Pages from the book Art Deco: The Golden Age of Graphic Art and Illustration (image from amazon.co.uk)

I’ve been given a copy of the book Art Deco: The Golden Age of Graphic Art and Illustration by Michael Robinson and Rosalind Ormiston which has lavish illustrations, many of them labelled “pochoir print”. The image above shows pages from the book with two 1920s pochoir prints by George Barbier.

Curious to know what a pochoir print is and how it is made, I went on an internet hunt and here’s what I found:

What is a Pochoir Print?

See more detailed information in the sources I read:

Pochoir is the French term for stencil. I learned that a pochoir print is painted by hand using many (20, 30, 50, …) stencils to build up shapes, tones, and intensity in multiple layers, one over another, in a pre-determined sequence. Even if the same stencil sequence is used time and again with the same paints, no two prints will be identical because they are handmade! Pochoir prints typically reproduced paintings for expensive art books or to hang on walls.

The images of stages in the pochoir process shown below are reproduced from the book Traité d’enluminure d’art au pochoir by Jean Saudé, 1925. I found them in the French version of The Art of Pochoir at PochoirWorld:

After 5 manipulations
After 10 manipulations
After 25 manipulations

After 32 manipulations – the final print!


The final print has 32 layers of stencilling! The artist of the original painting was Beauzée-Reynaud.

Pochoir Ateliers

The pochoir technique was popular during the late 19th and early 20th century, especially the Art Nouveau and Art Deco periods when prints were produced in batches of @ 300 by sweatshop-like ateliers in Paris, France.

Atelier Daniel Jacomet et Fils (from PochoirWorld)

A master artist-craftsperson would view an original painting and figure out how to reproduce it with stencils. He or she would plan a series of stencils to be cut in thin metal by artisans. When the stencils were completed, each stencil layer would be painted on a print by a team of painters. The workshop in the above photograph shows the cramped work tables and the piles of prints.

The Firestone Library at Princeton University provides an example of a metal pochoir stencil that is part of its collection:

The Firestone Library’s metal pochoir stencil

The above stencil was used in printing the 1925 book Traité d’enluminure d’art au pochoir by Jean Saudé. Saudé had a number of prestigious pochoir ateliers in Paris. His book was the definitive guide to the pochoir process.

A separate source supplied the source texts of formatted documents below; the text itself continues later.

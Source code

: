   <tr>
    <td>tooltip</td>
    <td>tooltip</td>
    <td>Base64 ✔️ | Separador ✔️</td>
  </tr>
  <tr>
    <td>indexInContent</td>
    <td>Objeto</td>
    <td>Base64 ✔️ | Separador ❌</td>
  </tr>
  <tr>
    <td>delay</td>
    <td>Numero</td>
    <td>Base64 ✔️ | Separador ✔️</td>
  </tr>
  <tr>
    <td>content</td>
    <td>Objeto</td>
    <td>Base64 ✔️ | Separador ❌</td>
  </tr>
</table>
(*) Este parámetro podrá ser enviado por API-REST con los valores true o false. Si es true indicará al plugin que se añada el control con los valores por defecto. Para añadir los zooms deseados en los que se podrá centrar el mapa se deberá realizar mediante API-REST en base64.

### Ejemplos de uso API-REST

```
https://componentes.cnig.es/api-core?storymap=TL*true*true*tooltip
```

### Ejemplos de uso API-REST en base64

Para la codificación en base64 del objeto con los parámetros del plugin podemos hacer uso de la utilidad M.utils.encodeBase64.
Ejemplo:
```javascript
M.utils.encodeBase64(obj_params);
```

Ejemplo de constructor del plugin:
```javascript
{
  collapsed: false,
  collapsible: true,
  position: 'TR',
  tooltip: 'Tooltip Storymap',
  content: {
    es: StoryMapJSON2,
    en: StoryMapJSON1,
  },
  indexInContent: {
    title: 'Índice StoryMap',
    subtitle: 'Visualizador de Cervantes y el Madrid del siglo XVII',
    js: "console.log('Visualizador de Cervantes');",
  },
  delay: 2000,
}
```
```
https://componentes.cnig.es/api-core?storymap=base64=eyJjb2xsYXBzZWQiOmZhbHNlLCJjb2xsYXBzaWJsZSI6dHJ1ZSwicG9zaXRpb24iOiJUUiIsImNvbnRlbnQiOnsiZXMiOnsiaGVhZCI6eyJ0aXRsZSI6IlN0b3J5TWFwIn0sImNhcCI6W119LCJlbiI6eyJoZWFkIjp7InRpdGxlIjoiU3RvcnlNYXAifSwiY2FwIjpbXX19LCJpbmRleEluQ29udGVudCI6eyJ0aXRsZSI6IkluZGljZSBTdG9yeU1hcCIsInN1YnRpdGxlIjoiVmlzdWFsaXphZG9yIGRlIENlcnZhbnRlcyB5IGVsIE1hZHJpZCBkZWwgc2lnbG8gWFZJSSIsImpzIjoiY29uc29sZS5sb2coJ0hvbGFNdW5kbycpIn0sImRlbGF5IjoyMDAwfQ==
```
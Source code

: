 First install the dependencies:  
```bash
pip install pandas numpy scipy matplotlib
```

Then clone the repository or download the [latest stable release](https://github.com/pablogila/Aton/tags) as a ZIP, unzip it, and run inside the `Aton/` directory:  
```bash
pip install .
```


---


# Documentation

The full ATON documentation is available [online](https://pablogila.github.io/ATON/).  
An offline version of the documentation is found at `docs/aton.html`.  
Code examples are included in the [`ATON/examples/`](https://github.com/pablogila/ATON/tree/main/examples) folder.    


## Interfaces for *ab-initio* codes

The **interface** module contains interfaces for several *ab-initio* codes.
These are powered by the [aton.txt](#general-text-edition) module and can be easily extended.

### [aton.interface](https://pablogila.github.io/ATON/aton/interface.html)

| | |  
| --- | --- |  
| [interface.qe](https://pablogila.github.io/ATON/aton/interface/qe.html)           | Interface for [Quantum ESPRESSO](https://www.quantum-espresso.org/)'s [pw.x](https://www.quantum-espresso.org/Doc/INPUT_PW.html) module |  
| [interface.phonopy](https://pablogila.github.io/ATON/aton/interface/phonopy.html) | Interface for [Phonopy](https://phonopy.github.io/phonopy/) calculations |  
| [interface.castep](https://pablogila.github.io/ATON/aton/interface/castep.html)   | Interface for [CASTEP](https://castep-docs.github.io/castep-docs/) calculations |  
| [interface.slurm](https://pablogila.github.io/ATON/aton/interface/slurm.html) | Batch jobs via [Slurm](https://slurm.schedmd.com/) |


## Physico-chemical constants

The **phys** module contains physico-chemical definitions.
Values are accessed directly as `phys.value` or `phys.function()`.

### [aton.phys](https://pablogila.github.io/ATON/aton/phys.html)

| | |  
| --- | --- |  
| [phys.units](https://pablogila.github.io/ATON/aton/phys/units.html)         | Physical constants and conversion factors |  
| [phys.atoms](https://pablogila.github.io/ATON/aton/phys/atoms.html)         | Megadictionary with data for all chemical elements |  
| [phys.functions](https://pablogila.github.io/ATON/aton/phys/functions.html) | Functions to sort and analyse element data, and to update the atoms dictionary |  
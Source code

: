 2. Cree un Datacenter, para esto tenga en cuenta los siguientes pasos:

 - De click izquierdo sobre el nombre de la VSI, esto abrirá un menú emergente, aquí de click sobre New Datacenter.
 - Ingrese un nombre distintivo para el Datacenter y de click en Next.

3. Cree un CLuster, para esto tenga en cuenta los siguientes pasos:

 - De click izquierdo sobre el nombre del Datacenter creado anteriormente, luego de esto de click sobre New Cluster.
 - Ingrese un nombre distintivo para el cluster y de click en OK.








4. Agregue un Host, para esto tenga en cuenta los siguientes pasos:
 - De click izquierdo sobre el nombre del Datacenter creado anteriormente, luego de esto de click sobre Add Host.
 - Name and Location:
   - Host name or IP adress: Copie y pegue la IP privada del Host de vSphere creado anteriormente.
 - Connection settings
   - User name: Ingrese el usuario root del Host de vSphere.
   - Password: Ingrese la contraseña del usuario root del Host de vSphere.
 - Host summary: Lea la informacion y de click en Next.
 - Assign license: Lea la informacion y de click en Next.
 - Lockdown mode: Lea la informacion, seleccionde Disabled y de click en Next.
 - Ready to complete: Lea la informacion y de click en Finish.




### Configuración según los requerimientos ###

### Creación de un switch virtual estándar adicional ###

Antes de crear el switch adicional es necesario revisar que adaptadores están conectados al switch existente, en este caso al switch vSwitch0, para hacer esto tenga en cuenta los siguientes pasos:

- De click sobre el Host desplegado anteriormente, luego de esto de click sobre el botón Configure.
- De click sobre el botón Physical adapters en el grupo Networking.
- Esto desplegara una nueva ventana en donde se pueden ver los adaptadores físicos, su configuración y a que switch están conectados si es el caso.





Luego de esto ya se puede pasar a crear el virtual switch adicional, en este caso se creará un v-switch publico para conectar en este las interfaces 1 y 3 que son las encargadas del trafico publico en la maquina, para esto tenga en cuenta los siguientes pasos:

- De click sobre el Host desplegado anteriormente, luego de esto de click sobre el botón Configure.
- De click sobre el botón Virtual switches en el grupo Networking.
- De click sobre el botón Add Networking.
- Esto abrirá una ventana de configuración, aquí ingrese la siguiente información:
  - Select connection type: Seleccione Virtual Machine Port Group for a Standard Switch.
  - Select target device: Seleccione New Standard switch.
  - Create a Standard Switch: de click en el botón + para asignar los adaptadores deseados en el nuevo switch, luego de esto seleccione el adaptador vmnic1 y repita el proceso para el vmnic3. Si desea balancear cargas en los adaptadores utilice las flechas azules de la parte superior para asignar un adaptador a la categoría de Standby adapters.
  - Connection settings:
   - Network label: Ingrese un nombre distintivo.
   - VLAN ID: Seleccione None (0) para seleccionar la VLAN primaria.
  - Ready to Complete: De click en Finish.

Another old photograph from PochoirWorld shows a woman applying paint to a stencil with a large mop brush:

Artists such as Picasso and Matisse commissioned ateliers to produce limited edition pochoir prints of some of their paintings.

The old ateliers were labour intensive and were gradually overtaken by modern colour reproduction, photography, and digital technology.

However, pochoir art is still very much alive, read on…

Contemporary Pochoir Art

Stencils (pochoirs) have become popular in modern art and, over the past 20 years, in street art. See for example Banksy.

Here’s a YouTube video of S.P.Stencil creating a contemporary, monochrome pochoir with 17 layers:

Notice the artist lines up reference marks cut in each stencil to locate it in the correct position (there’s a little square cut into each corner of the stencil).